(Data extracted from a collection)
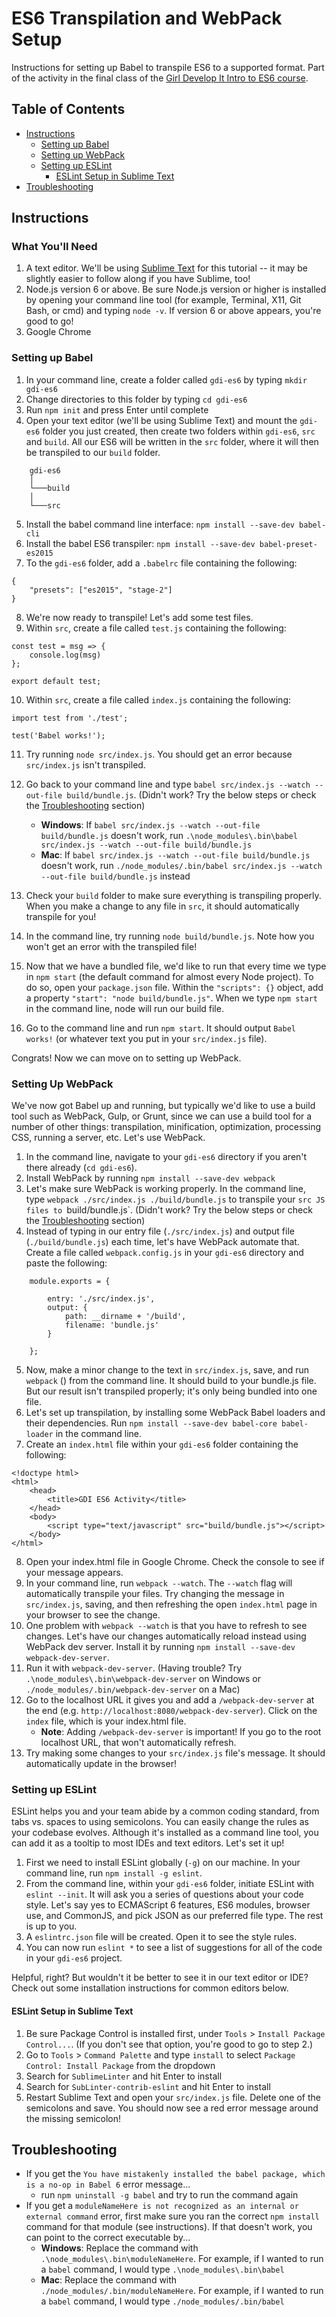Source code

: # ES6 Transpilation and WebPack Setup

Instructions for setting up Babel to transpile ES6 to a supported format. Part of the activity in the final class of the [Girl Develop It Intro to ES6 course](http://github.com/anythingcodes/gdi-es6-javascript).

## Table of Contents
- [Instructions](#instructions)
	- [Setting up Babel](#setting-up-babel)
	- [Setting up WebPack](#setting-up-webpack)
	- [Setting up ESLint](#setting-up-eslint)
		- [ESLint Setup in Sublime Text](#eslint-setup-in-sublime-text)
- [Troubleshooting](#troubleshooting)

## Instructions

### What You'll Need

1. A text editor. We'll be using [Sublime Text](https://www.sublimetext.com/) for this tutorial -- it may be slightly easier to follow along if you have Sublime, too!
2. Node.js version 6 or above. Be sure Node.js version or higher is installed by opening your command line tool (for example, Terminal, X11, Git Bash, or cmd) and typing `node -v`. If version 6 or above appears, you're good to go!
3. Google Chrome

### Setting up Babel

1. In your command line, create a folder called `gdi-es6` by typing `mkdir gdi-es6`
2. Change directories to this folder by typing `cd gdi-es6`
3. Run `npm init` and press Enter until complete
4. Open your text editor (we'll be using Sublime Text) and mount the `gdi-es6` folder you just created, then create two folders within `gdi-es6`, `src` and `build`. All our ES6 will be written in the `src` folder, where it will then be transpiled to our `build` folder.
```
	gdi-es6
	│
	└───build
	│
	└───src
```
5. Install the babel command line interface: `npm install --save-dev babel-cli`
6. Install the babel ES6 transpiler: `npm install --save-dev babel-preset-es2015`
7. To the `gdi-es6` folder, add a `.babelrc` file containing the following:
```
{
	"presets": ["es2015", "stage-2"]
}
```
8. We're now ready to transpile! Let's add some test files.
9. Within `src`, create a file called `test.js` containing the following:
```
const test = msg => {
	console.log(msg)
};

export default test;
```
10. Within `src`, create a file called `index.js` containing the following:

```
import test from './test';

test('Babel works!');
```
11. Try running `node src/index.js`. You should get an error because `src/index.js` isn't transpiled.

12. Go back to your command line and type `babel src/index.js --watch --out-file build/bundle.js`. (Didn't work? Try the below steps or check the [Troubleshooting](#troubleshooting) section)
	- **Windows**: If `babel src/index.js --watch --out-file build/bundle.js` doesn't work, run `.\node_modules\.bin\babel src/index.js --watch --out-file build/bundle.js`
	- **Mac**: If `babel src/index.js --watch --out-file build/bundle.js` doesn't work, run `./node_modules/.bin/babel src/index.js --watch --out-file build/bundle.js` instead
13. Check your `build` folder to make sure everything is transpiling properly. When you make a change to any file in `src`, it should automatically transpile for you!
14. In the command line, try running `node build/bundle.js`. Note how you won't get an error with the transpiled file!
15. Now that we have a bundled file, we'd like to run that every time we type in `npm start` (the default command for almost every Node project). To do so, open your `package.json` file. Within the `"scripts": {}` object, add a property `"start": "node build/bundle.js"`. When we type `npm start` in the command line, node will run our build file.
16. Go to the command line and run `npm start`. It should output `Babel works!` (or whatever text you put in your `src/index.js` file).

Congrats! Now we can move on to setting up WebPack.

### Setting Up WebPack

We've now got Babel up and running, but typically we'd like to use a build tool such as WebPack, Gulp, or Grunt, since we can use a build tool for a number of other things: transpilation, minification, optimization, processing CSS, running a server, etc. Let's use WebPack.

1. In the command line, navigate to your `gdi-es6` directory if you aren't there already (`cd gdi-es6`).
2. Install WebPack by running `npm install --save-dev webpack`
3. Let's make sure WebPack is working properly. In the command line, type `webpack ./src/index.js ./build/bundle.js` to transpile your `src JS files to `build/bundle.js`. (Didn't work? Try the below steps or check the [Troubleshooting](#troubleshooting) section)
4. Instead of typing in our entry file (`./src/index.js`) and output file (`./build/bundle.js`) each time, let's have WebPack automate that. Create a file called `webpack.config.js` in your `gdi-es6` directory and paste the following:
```
	module.exports = {

		entry: './src/index.js',
		output: {
			path: __dirname + '/build',
			filename: 'bundle.js'
		}

	};
```
5. Now, make a minor change to the text in `src/index.js`, save, and run `webpack` () from the command line. It should build to your bundle.js file. But our result isn't transpiled properly; it's only being bundled into one file.
6. Let's set up transpilation, by installing some WebPack Babel loaders and their dependencies. Run `npm install --save-dev babel-core babel-loader` in the command line.
7. Create an `index.html` file within your `gdi-es6` folder containing the following:
```
<!doctype html>
<html>
	<head>
		<title>GDI ES6 Activity</title>
	</head>
	<body>
		<script type="text/javascript" src="build/bundle.js"></script>
	</body>
</html>
``` 
8. Open your index.html file in Google Chrome. Check the console to see if your message appears.
9. In your command line, run `webpack --watch`. The `--watch` flag will automatically transpile your files. Try changing the message in `src/index.js`, saving, and then refreshing the open `index.html` page in your browser to see the change.
10. One problem with `webpack --watch` is that you have to refresh to see changes. Let's have our changes automatically reload instead using WebPack dev server. Install it by running `npm install --save-dev webpack-dev-server`.
11. Run it with `webpack-dev-server`. (Having trouble? Try `.\node_modules\.bin\webpack-dev-server` on Windows or `./node_modules/.bin/webpack-dev-server` on a Mac)
12. Go to the localhost URL it gives you and add a `/webpack-dev-server` at the end (e.g. `http://localhost:8080/webpack-dev-server`). Click on the `index` file, which is your index.html file.
	- **Note**: Adding `/webpack-dev-server` is important! If you go to the root localhost URL, that won't automatically refresh.
13. Try making some changes to your `src/index.js` file's message. It should automatically update in the browser!

### Setting up ESLint

ESLint helps you and your team abide by a common coding standard, from tabs vs. spaces to using semicolons. You can easily change the rules as your codebase evolves. Although it's installed as a command line tool, you can add it as a tooltip to most IDEs and text editors. Let's set it up!

1. First we need to install ESLint globally (`-g`) on our machine. In your command line, run `npm install -g eslint`.
2. From the command line, within your `gdi-es6` folder, initiate ESLint with `eslint --init`. It will ask you a series of questions about your code style. Let's say yes to ECMAScript 6 features, ES6 modules, browser use, and CommonJS, and pick JSON as our preferred file type. The rest is up to you.
3. A `eslintrc.json` file will be created. Open it to see the style rules.
4. You can now run `eslint *` to see a list of suggestions for all of the code in your `gdi-es6` project.

Helpful, right? But wouldn't it be better to see it in our text editor or IDE? Check out some installation instructions for common editors below.

#### ESLint Setup in Sublime Text

1. Be sure Package Control is installed first, under `Tools` > `Install Package Control...`. (If you don't see that option, you're good to go to step 2.)
2. Go to `Tools` > `Command Palette` and type `install` to select `Package Control: Install Package` from the dropdown
3. Search for `SublimeLinter` and hit Enter to install
4. Search for `SubLinter-contrib-eslint` and hit Enter to install
5. Restart Sublime Text and open your `src/index.js` file. Delete one of the semicolons and save. You should now see a red error message around the missing semicolon!

## Troubleshooting

- If you get the `You have mistakenly installed the babel package, which is a no-op in Babel 6` error message...
	- run `npm uninstall -g babel` and try to run the command again
- If you get a `moduleNameHere is not recognized as an internal or external command` error, first make sure you ran the correct `npm install` command for that module (see instructions). If that doesn't work, you can point to the correct executable by...
	- **Windows**: Replace the command with `.\node_modules\.bin\moduleNameHere`. For example, if I wanted to run a `babel` command, I would type `.\node_modules\.bin\babel` 
	- **Mac**: Replace the command with `./node_modules/.bin/moduleNameHere`. For example, if I wanted to run a `babel` command, I would type `./node_modules/.bin/babel`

[Task to complete] Copy out each line from the preceding entries that mentions the word "works".

[Reply]
test('Babel works!');
16. Go to the command line and run `npm start`. It should output `Babel works!` (or whatever text you put in your `src/index.js` file).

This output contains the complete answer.